The Left-Handed Spanner: A Big Bang

Words and seizure inducing gifs by Kaibeezy: DT posted this 1968 Ford Galaxie 500 coupe just a few weeks
ago. Good looking car, nicely presented, priced to sell at $8300. So I
was pretty surprised to see it back up the other day here on Craigslist, same car, same town, but at a new price of
$10,300. The ad does say: “New engine has been installed”, but heck, the
old ad might have said that too. The two engine shots look very
similar, but I’m no expert. How can we tell with more certainty?

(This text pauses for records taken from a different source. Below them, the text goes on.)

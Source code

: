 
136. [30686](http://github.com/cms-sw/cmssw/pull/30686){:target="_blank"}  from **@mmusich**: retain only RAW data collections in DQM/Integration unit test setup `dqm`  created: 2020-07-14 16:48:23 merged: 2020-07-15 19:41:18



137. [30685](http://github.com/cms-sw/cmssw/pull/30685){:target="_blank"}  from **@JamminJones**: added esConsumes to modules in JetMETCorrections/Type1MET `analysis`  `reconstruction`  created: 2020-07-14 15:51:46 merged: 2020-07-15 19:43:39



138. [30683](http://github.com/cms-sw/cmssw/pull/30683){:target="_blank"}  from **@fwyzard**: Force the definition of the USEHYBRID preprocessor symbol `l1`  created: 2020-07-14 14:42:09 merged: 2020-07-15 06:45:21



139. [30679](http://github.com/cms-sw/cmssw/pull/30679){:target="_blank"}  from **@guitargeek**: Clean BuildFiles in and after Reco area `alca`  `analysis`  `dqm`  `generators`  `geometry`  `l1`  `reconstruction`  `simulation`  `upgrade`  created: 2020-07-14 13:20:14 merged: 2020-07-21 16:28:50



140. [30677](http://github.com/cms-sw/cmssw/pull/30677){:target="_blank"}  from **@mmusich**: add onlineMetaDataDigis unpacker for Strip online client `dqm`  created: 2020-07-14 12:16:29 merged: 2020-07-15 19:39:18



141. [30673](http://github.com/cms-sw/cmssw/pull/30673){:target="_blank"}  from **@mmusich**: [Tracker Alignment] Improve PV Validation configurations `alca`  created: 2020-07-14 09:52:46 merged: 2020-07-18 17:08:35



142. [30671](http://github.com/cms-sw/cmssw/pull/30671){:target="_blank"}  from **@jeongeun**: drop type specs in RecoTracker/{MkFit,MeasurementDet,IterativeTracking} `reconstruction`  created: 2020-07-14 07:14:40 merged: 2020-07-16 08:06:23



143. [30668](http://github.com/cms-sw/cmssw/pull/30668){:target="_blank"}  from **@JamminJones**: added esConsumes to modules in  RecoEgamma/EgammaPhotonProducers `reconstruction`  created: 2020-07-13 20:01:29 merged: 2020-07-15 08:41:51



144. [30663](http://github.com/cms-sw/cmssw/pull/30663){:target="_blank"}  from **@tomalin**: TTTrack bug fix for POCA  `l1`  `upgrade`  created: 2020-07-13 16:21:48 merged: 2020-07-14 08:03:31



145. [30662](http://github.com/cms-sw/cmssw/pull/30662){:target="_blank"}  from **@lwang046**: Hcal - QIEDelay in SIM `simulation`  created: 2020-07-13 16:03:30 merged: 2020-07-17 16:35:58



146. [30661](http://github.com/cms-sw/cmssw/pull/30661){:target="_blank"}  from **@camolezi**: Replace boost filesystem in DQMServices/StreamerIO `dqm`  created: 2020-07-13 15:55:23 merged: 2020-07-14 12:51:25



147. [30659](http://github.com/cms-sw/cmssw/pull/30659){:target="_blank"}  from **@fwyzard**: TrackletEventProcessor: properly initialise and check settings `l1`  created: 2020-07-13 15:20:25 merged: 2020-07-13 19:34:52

Mind trip with me if you will… Galaxie…
galaxy… astronomy… hang on, that’s it! Astronomers used to use
something called a “blink comparator” to quickly switch between two
images of star fields, which made even a tiny change such as a distant
supernova or the motion of a comet instantly visible. Here’s an example I
borrowed from a website put together by theObservatories of the Carnegie Institution for Science (which has a
copyright mark on it, but I hope they don’t mind – if they do, we’ll
take it down and apply for a grant to make our own black squares with a
bunch of dots on them – or if they would like to quid pro
quo
post the motion GIF which is frankly indispensable to see
what the heck they are actually on about, they can contact me by an interleaved encoding into a sequence
of prime numbers on a carrier wave set at the hydrogen spin-flip
freq).   

See it? You’ve got the two static images A and B, and the blinky blinky version makes the supernova easy to spot.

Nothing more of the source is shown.